> _Exercise_
How many lines of the data include the string "includegraphics"? State the number and nothing else.

(Saved data entries)
------
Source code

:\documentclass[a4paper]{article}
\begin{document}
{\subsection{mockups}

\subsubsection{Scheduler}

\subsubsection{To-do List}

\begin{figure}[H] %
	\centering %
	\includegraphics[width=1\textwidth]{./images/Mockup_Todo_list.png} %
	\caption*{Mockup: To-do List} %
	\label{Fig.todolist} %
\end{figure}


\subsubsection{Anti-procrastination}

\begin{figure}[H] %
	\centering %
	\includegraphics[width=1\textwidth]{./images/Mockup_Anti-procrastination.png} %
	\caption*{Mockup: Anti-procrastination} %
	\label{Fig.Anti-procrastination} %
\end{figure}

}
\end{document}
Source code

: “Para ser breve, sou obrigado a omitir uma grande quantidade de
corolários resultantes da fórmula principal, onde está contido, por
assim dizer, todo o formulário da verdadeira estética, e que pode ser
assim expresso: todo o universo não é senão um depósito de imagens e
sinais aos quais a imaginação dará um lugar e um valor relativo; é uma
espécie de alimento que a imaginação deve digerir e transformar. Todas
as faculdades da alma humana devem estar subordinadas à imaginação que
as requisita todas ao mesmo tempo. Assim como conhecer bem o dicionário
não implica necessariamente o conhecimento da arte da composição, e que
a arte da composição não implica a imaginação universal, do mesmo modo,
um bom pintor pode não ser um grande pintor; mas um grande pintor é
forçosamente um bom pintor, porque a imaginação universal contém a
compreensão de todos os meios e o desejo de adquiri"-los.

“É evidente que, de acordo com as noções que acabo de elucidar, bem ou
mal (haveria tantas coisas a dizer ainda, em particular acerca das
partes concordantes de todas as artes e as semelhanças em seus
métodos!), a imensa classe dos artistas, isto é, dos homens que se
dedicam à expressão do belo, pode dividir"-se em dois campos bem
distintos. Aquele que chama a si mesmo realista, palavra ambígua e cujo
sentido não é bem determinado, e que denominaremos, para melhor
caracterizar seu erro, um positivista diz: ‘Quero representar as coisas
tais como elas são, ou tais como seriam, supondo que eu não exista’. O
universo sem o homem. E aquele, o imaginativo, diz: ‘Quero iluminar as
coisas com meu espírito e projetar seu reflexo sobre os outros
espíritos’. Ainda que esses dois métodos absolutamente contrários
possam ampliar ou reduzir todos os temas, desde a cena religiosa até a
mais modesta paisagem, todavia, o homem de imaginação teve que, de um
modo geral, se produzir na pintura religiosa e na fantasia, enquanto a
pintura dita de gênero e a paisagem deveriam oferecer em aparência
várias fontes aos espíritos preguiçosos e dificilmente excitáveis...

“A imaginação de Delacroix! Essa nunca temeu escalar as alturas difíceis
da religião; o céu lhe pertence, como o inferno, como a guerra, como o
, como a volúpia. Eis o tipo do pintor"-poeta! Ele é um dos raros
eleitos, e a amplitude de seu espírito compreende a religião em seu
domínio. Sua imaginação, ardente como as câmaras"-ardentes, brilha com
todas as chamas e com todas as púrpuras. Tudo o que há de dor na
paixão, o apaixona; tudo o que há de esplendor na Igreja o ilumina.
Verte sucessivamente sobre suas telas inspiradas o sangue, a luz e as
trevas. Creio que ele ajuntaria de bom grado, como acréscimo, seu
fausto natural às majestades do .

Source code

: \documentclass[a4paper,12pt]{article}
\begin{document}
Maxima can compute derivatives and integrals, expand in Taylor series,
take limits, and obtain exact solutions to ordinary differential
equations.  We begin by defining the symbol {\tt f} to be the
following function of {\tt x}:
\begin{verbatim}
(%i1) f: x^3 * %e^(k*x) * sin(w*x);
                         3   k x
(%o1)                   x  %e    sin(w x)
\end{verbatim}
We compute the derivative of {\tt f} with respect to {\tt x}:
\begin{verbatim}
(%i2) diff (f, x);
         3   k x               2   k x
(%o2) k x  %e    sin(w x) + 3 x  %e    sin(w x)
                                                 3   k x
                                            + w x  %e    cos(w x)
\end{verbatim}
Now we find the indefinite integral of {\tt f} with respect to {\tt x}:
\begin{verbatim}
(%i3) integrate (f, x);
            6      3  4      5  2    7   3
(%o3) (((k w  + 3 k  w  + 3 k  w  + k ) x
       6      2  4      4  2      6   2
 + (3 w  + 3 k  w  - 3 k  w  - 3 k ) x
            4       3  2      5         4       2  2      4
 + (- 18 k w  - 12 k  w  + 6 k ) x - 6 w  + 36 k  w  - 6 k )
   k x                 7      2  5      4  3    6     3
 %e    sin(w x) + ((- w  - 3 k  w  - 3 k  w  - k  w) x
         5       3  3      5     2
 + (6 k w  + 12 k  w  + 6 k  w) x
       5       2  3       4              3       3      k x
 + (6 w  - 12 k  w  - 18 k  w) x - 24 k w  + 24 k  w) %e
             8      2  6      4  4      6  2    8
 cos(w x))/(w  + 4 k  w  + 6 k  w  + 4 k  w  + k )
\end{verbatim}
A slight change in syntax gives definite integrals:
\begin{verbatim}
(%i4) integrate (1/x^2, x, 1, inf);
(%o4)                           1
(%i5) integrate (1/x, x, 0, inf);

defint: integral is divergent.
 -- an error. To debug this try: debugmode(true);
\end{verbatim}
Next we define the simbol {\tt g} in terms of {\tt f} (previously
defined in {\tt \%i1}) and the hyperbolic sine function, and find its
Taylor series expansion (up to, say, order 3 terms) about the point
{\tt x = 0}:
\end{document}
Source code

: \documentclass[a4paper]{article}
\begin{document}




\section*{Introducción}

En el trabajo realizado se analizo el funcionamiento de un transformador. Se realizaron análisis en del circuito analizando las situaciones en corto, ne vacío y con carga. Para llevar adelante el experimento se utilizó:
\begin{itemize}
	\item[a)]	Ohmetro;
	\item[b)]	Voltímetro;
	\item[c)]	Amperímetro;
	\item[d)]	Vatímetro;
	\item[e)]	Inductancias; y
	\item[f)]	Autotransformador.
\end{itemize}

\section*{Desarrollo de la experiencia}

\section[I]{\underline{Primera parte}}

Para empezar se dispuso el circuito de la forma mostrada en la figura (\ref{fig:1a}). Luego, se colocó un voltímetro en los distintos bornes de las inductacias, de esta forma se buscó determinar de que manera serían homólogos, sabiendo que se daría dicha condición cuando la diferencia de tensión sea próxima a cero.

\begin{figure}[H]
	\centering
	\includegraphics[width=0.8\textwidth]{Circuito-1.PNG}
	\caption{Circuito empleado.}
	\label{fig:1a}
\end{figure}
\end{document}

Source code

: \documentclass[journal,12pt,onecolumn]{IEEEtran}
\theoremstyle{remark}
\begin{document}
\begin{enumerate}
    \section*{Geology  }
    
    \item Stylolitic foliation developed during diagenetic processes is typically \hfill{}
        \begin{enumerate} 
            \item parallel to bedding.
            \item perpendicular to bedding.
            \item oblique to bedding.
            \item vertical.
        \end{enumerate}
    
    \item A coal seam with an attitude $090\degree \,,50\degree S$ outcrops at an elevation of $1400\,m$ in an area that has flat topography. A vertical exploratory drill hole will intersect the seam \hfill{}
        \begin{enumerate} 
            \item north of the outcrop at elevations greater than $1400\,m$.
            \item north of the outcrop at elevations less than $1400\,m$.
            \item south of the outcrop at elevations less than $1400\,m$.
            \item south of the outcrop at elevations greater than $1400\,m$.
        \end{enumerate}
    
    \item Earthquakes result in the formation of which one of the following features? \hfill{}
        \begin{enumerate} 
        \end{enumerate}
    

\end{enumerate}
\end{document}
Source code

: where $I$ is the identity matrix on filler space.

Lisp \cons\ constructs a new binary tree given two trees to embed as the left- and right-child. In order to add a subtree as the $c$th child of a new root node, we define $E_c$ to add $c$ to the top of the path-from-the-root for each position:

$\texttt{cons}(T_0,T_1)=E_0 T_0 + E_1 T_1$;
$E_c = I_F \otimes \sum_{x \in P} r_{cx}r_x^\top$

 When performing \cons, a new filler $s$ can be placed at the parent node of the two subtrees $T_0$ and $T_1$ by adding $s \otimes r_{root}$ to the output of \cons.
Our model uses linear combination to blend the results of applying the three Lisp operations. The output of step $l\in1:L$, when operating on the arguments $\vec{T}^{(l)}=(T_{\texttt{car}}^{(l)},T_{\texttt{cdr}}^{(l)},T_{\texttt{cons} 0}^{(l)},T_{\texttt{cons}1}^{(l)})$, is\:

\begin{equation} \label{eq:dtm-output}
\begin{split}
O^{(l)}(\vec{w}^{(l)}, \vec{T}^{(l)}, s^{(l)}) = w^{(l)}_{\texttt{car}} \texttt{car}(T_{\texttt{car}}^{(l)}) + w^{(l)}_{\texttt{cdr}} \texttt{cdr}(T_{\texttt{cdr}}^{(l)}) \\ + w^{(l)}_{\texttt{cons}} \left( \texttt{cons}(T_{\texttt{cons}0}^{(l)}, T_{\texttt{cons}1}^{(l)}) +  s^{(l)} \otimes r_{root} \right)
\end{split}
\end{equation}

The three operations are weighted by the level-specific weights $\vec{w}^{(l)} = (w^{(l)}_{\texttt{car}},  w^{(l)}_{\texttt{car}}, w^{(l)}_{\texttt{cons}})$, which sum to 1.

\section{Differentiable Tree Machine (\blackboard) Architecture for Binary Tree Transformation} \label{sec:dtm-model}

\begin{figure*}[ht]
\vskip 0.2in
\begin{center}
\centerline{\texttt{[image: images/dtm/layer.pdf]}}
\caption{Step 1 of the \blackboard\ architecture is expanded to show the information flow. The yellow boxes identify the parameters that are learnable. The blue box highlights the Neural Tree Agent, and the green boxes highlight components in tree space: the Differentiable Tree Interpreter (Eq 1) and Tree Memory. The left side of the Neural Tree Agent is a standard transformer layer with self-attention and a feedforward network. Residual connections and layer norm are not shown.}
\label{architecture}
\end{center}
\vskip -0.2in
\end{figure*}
------
> _Answer box_
3